Peacock redshirted and did not make an appearance during his freshman year in 2013. In 2014, as a redshirt freshman, he made eight relief appearances in which he went 0–1 with a 6.10 ERA. As a redshirt sophomore in 2015, he pitched in only three games. Peacock underwent surgery on his throwing arm in 2016, and he did not make an appearance that season, instead choosing to work at his uncle's sawmill. He returned to the mound in 2017, and moved into the closer role. Over 25 relief appearances, he went 3–3 with a 2.88 ERA, ten saves, and 55 strikeouts over fifty innings.

==Professional career==
===Arizona Diamondbacks===
Following the season, Peacock was selected by the Arizona Diamondbacks in the 23rd round of the 2017 Major League Baseball draft. He made his professional debut with the Hillsboro Hops, going 0–2 with a 2.45 ERA over 22 relief appearances. In 2018, Peacock began the season with the Kane County Cougars (with whom he was named a Midwest League All-Star) before being promoted to the Visalia Rawhide. Over 28 games (16 starts) between the two clubs, he pitched to a 7–6 record and a 4.20 ERA. He spent 2019 with the Jackson Generals with whom he pitched to an 8–4 record and 2.97 ERA over 21 games (twenty starts). Peacock did not play a minor league game in 2020 due to the cancellation of the minor league season caused by the COVID-19 pandemic. The Diamondbacks added him to their 40-man roster after the 2020 season.
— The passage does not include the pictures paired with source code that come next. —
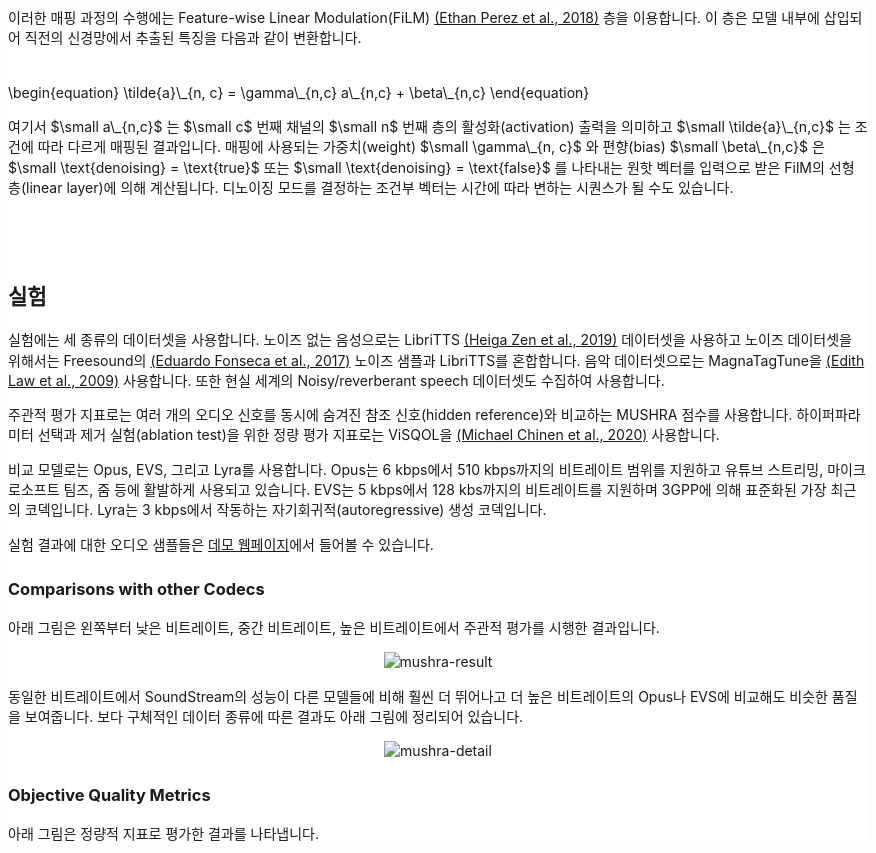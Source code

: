 이러한 매핑 과정의 수행에는 Feature-wise Linear Modulation(FiLM) [(Ethan Perez et al., 2018)](https://ojs.aaai.org/index.php/AAAI/article/view/11671) 층을 이용합니다. 이 층은 모델 내부에 삽입되어 직전의 신경망에서 추출된 특징을 다음과 같이 변환합니다.

<br>
\begin{equation}
\tilde{a}\_{n, c} = \gamma\_{n,c} a\_{n,c} + \beta\_{n,c}
\end{equation}
<br>

여기서 $\small a\_{n,c}$ 는 $\small c$ 번째 채널의 $\small n$ 번째 층의 활성화(activation) 출력을 의미하고 $\small \tilde{a}\_{n,c}$ 는 조건에 따라 다르게 매핑된 결과입니다. 매핑에 사용되는 가중치(weight) $\small \gamma\_{n, c}$ 와 편향(bias) $\small \beta\_{n,c}$ 은 $\small \text{denoising} = \text{true}$ 또는 $\small \text{denoising} = \text{false}$ 를 나타내는 원핫 벡터를 입력으로 받은 FilM의 선형 층(linear layer)에 의해 계산됩니다. 디노이징 모드를 결정하는 조건부 벡터는 시간에 따라 변하는 시퀀스가 될 수도 있습니다.

<br><br>

## 실험

실험에는 세 종류의 데이터셋을 사용합니다. 노이즈 없는 음성으로는 LibriTTS [(Heiga Zen et al., 2019)](https://arxiv.org/abs/1904.02882) 데이터셋을 사용하고 노이즈 데이터셋을 위해서는 Freesound의 [(Eduardo Fonseca et al., 2017)](https://archives.ismir.net/ismir2017/paper/000161.pdf) 노이즈 샘플과 LibriTTS를 혼합합니다. 음악 데이터셋으로는 MagnaTagTune을 [(Edith Law et al., 2009)](https://ismir2009.ismir.net/proceedings/OS5-5.pdf?ref=https://githubhelp.com) 사용합니다. 또한 현실 세계의 Noisy/reverberant speech 데이터셋도 수집하여 사용합니다.

주관적 평가 지표로는 여러 개의 오디오 신호를 동시에 숨겨진 참조 신호(hidden reference)와 비교하는 MUSHRA 점수를 사용합니다. 하이퍼파라미터 선택과 제거 실험(ablation test)을 위한 정량 평가 지표로는 ViSQOL을 [(Michael Chinen et al., 2020)](https://ieeexplore.ieee.org/abstract/document/9123150) 사용합니다.

비교 모델로는 Opus, EVS, 그리고 Lyra를 사용합니다. Opus는 6 kbps에서 510 kbps까지의 비트레이트 범위를 지원하고 유튜브 스트리밍, 마이크로소프트 팀즈, 줌 등에 활발하게 사용되고 있습니다. EVS는 5 kbps에서 128 kbs까지의 비트레이트를 지원하며 3GPP에 의해 표준화된 가장 최근의 코덱입니다. Lyra는 3 kbps에서 작동하는 자기회귀적(autoregressive) 생성 코덱입니다.

실험 결과에 대한 오디오 샘플들은 [데모 웹페이지](https://google-research.github.io/seanet/soundstream/examples/)에서 들어볼 수 있습니다.

### Comparisons with other Codecs

아래 그림은 왼쪽부터 낮은 비트레이트, 중간 비트레이트, 높은 비트레이트에서 주관적 평가를 시행한 결과입니다.

<p align="center">
<img src="https://i.ibb.co/MGpMRTz/mushra-result.png" alt="mushra-result" border="0">
</p>

동일한 비트레이트에서 SoundStream의 성능이 다른 모델들에 비해 훨씬 더 뛰어나고 더 높은 비트레이트의 Opus나 EVS에 비교해도 비슷한 품질을 보여줍니다. 보다 구체적인 데이터 종류에 따른 결과도 아래 그림에 정리되어 있습니다.

<p align="center">
<img src="https://i.ibb.co/0Qq0gjc/mushra-detail.png" alt="mushra-detail" border="0">
</p>

### Objective Quality Metrics

아래 그림은 정량적 지표로 평가한 결과를 나타냅니다.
On April 6, 2021, Peacock was promoted to the major leagues for the first time to fill in for the injured Joakim Soria. He made his MLB debut that night against the Colorado Rockies, picking up his first MLB win in a 13-inning victory. In the game, he also recorded his first MLB hit off of Rockies reliever Ben Bowden, becoming the first pitcher since 1945 to make his debut in extra innings and record his first hit and win. Peacock pitched a total of 86 1/3 innings for the Diamondbacks, going 5–7 with a 4.90 ERA and fifty strikeouts. He was designated for assignment on April 21, 2022.

===Kansas City Royals===
On April 24, 2022, the Diamondbacks traded Peacock to the Kansas City Royals in exchange for cash considerations. Peacock spent brief time in the Royals’ minor league system, appearing in games for the Double-A Northwest Arkansas Naturals and the Triple-A Omaha Storm Chasers. Appearing in seven games for Kansas City, he logged a 4.91 ERA with four strikeouts in 7 1/3 innings pitched. On July 1, Peacock was designated for assignment by the Royals following the waiver claim of Ryan Weiss.

===Toronto Blue Jays===
On July 6, 2022, Peacock was claimed off waivers by the Toronto Blue Jays. He was designated for assignment on August 9. He was sent outright to Triple-A on August 12.

Peacock spent the 2023 season with the Triple–A Buffalo Bisons, and also played in one game for the Single–A Dunedin Blue Jays. In 20 appearances for Buffalo, he recorded a 6.46 ERA with 19 strikeouts and two saves across 23 2/3 innings pitched. Peacock elected free agency following the season on November 6, 2023.